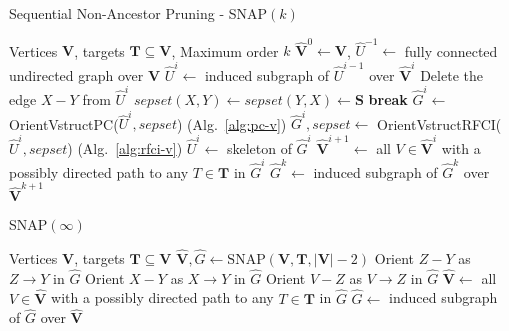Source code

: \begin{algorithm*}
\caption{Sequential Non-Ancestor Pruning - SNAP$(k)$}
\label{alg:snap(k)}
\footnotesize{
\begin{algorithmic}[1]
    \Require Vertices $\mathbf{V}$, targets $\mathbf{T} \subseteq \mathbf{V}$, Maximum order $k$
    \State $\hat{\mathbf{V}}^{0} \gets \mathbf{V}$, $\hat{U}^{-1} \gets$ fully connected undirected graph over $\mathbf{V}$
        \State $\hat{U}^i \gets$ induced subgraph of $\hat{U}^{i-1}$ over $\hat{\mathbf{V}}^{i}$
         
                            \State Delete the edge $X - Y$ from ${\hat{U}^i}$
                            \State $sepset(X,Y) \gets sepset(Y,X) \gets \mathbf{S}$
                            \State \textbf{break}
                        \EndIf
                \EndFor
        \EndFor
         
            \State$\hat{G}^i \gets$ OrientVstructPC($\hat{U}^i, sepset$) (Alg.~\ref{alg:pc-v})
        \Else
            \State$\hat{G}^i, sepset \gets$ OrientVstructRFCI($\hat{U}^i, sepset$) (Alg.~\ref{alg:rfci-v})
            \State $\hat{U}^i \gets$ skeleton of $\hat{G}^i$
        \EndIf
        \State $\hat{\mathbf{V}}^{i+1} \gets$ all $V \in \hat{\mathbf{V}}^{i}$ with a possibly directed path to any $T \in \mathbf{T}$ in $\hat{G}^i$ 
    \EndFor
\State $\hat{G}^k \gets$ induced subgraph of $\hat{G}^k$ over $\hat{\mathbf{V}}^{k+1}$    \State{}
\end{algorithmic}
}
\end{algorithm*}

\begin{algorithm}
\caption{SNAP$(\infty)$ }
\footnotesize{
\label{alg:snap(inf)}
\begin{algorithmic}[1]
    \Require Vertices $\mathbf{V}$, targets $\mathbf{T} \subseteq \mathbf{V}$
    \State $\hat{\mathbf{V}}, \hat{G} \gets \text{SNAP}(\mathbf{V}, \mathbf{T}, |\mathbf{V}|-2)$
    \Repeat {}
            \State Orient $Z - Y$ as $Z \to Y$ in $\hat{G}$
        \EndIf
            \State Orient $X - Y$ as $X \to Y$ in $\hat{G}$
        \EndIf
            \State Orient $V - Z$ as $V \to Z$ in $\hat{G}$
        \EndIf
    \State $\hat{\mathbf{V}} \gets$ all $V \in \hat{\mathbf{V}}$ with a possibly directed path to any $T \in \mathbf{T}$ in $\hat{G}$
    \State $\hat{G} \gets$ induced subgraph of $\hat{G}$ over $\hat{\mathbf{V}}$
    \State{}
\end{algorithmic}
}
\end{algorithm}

· · · · ·

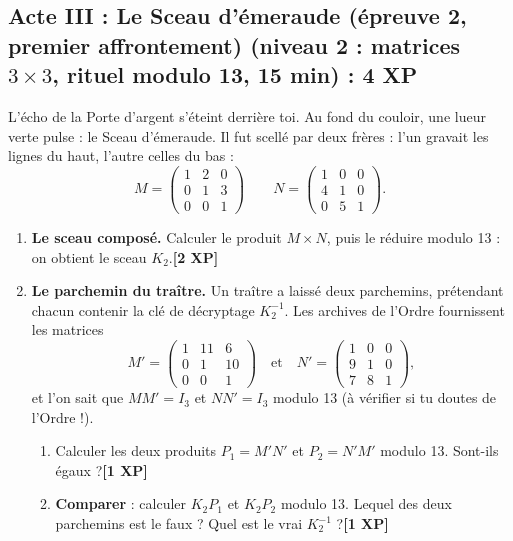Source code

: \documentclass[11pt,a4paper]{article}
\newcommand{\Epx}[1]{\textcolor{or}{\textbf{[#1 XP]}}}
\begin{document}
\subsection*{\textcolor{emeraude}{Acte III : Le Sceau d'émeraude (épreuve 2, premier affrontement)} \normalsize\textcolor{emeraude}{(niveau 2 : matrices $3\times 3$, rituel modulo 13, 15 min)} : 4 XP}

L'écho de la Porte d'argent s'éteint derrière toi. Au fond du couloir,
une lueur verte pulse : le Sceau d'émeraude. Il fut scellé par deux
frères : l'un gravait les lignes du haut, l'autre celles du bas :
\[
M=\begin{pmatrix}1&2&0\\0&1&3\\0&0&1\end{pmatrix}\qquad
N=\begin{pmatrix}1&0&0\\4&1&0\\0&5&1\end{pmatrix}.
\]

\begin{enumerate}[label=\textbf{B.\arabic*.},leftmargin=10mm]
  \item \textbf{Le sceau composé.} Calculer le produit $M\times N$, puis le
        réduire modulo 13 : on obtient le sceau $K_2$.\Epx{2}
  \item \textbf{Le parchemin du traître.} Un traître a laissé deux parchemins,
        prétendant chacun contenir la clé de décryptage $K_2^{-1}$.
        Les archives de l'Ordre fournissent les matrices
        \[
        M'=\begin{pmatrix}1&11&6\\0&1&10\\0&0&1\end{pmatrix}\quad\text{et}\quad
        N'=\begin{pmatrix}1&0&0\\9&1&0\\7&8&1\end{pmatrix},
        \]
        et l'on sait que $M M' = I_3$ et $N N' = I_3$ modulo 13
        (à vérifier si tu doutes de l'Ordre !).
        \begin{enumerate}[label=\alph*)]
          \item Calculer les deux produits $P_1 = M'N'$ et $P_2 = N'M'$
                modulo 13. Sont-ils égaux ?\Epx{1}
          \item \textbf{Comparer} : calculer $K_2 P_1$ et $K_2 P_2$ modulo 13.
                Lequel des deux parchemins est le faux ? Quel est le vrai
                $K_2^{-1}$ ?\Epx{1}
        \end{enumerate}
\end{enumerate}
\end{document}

· · · · ·

_Problem details:_
Whenever the string "textbf" shows up on a line of the listing, copy that line.

_Answer for the task:_
                            \State \textbf{break}
\newcommand{\Epx}[1]{\textcolor{or}{\textbf{[#1 XP]}}}
\begin{enumerate}[label=\textbf{B.\arabic*.},leftmargin=10mm]
  \item \textbf{Le sceau composé.} Calculer le produit $M\times N$, puis le
  \item \textbf{Le parchemin du traître.} Un traître a laissé deux parchemins,
          \item \textbf{Comparer} : calculer $K_2 P_1$ et $K_2 P_2$ modulo 13.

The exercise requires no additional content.